BusinessWeek : Proposed Levy Could Increase iPod Price By US$100

by , 3:15 PM EST, February 14th, 2003

The RIAA's assault on Fair Use rights has been unprecedented in its scope, and much of the recording industry trade group's arguments has centered around the notion that piracy is killing sales. TMO strongly denounces piracy, but has taken issue with the RIAA's efforts to reduce and eliminate the Fair Use rights of people who buy their music legally. Others, too, have taken up that call, including some who have specifically challenged some of the evidence thrown up by the RIAA in support of their claims of falling sales.

For instance, while CD sales have fallen in the last couple of years, the RIAA leaves out such tidbits as the fact that they released 20% fewer titles in 2001 than 1999 (according to conservative estimates by Nielsen SoundScans), and raised prices while doing it. BusinessWeek has published an article concerning just these issues, and it included a very interesting mention of something that could affect Apple. According to the article, a proposed levy on CDs and MP3 player hard drives in Canada could dramatically increase the cost of products, specifically the iPod. The RIAA, and brother organizations in other countries, has asked for levies such as these because, they say, the devices are used to store and trade illegal copies of music. That all would have to pay for the sins of the few is apparently immaterial. From the article:

And consider what drove Ziemann to do all this research on the industry's figures. Last autumn, he tried to sell his band's new CD through Yahoo! and Amazon auctions. Because the music was burned onto recordable CDs [CD-Rs], however, he was turned away.

Yahoo and Amazon refuse to let users hawk CD-Rs at their auction sites. Yahoo says it's part of an effort to work with the RIAA to prevent piracy. eBay, the Web's largest auctioneer, does allow the sale of CD-Rs if sellers expressly state they own the copyright to the material.

HEAVY LEVY. Sound draconian? It is. Recordable CDs can contain music from an indie band, open-source software, or uncopyrighted video clips, among many other things. "I was being punished because of my chosen medium, because I didn't want to shell out the money to press 1,000 copies of a CD before I knew that 20 would sell," Ziemann says.
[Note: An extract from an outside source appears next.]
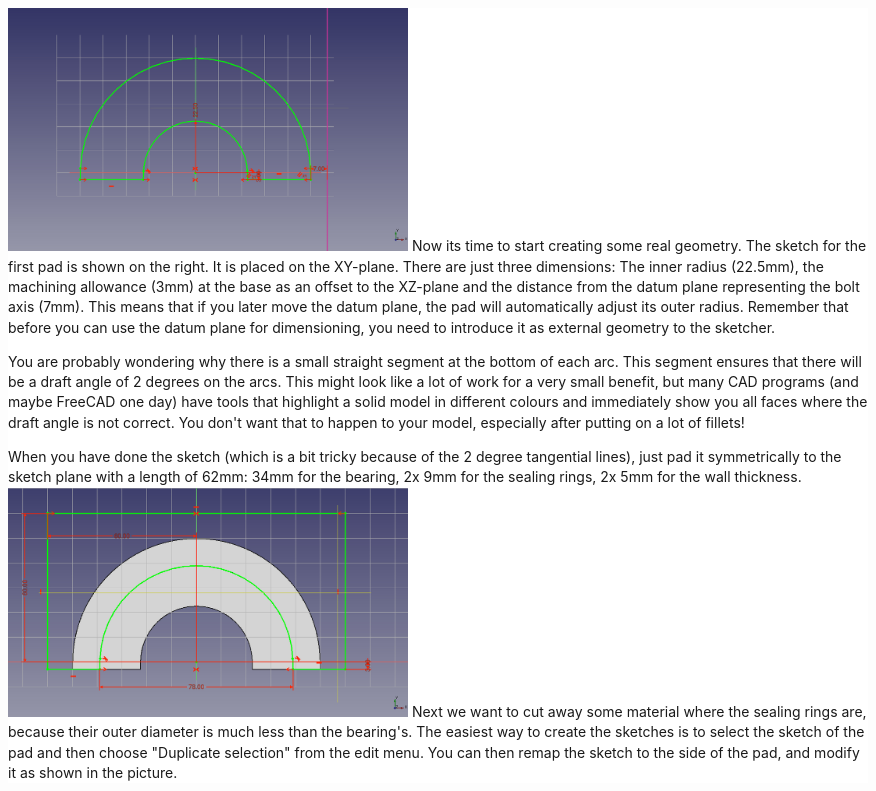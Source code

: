 <img alt="Sketch of the first pad" src=images/HolderTop1-4.jpg  style="width:400px;"> Now its time to start creating some real geometry. The sketch for the first pad is shown on the right. It is placed on the XY-plane. There are just three dimensions: The inner radius (22.5mm), the machining allowance (3mm) at the base as an offset to the XZ-plane and the distance from the datum plane representing the bolt axis (7mm). This means that if you later move the datum plane, the pad will automatically adjust its outer radius. Remember that before you can use the datum plane for dimensioning, you need to introduce it as external geometry to the sketcher.

You are probably wondering why there is a small straight segment at the bottom of each arc. This segment ensures that there will be a draft angle of 2 degrees on the arcs. This might look like a lot of work for a very small benefit, but many CAD programs (and maybe FreeCAD one day) have tools that highlight a solid model in different colours and immediately show you all faces where the draft angle is not correct. You don\'t want that to happen to your model, especially after putting on a lot of fillets!

When you have done the sketch (which is a bit tricky because of the 2 degree tangential lines), just pad it symmetrically to the sketch plane with a length of 62mm: 34mm for the bearing, 2x 9mm for the sealing rings, 2x 5mm for the wall thickness.
<img alt="Sketch of the cut-away at the side of the pad" src=images/HolderTop1-5.jpg  style="width:400px;"> Next we want to cut away some material where the sealing rings are, because their outer diameter is much less than the bearing\'s. The easiest way to create the sketches is to select the sketch of the pad and then choose \"Duplicate selection\" from the edit menu. You can then remap the sketch to the side of the pad, and modify it as shown in the picture.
Things could get worse. The Canadian Copyright Board is weighing a plan to raise a levy on every CD-R sold from 21 cents to 59 cents, as well as on the hard drives found in MP3 players, where, theoretically anyway, stolen music is stored. That's a huge tax, especially when you consider that blank CDs usually sell for less than $1.

There's more. The price of Apple's popular iPod MP3 player would increase by 33%, from $300 to $400, if the levy is imposed. A 60-gigabyte car stereo from MP3 maker Rio would face a $1,260 tax. Twenty five countries, including most of the European Union, have introduced similar plans. The U.S. already imposes levies on digital media, including digital audio tapes and recordable CDs designed especially for audio.

It should be noted that the proposed levies specifically cited are Canadian, but the prices being quoted for the iPod seem to be US prices. There is much more information on this issue in the full story, and we recommend it as a very important read.

The Mac Observer Spin:

We utterly reject efforts by the RIAA to make everyone, regardless of whether they are pirates, pay for the thievery of the few, even if it is a sizable few. There is nothing fair or reasonable in that whatsoever. As the article points out, everyone that buys blank CDs, and blank tapes for that matter, are already paying a tax that goes to copyright owners, but the proposed levies mentioned above are simply outrageous.

The more the RIAA attempts to cling to its outdated business model, the faster the entire music industry is going to slip out of its control. There is a massive amount of irony dancing merrily in the face of their offensive actions, but the people in charge seem incapable of recognizing it.

In some ways, we wish we could skip ahead 5-10 years, when we fully expect artists to sell direct to the consumer, without seeing the lion's share of the revenue line the pockets of secondhander label Suits.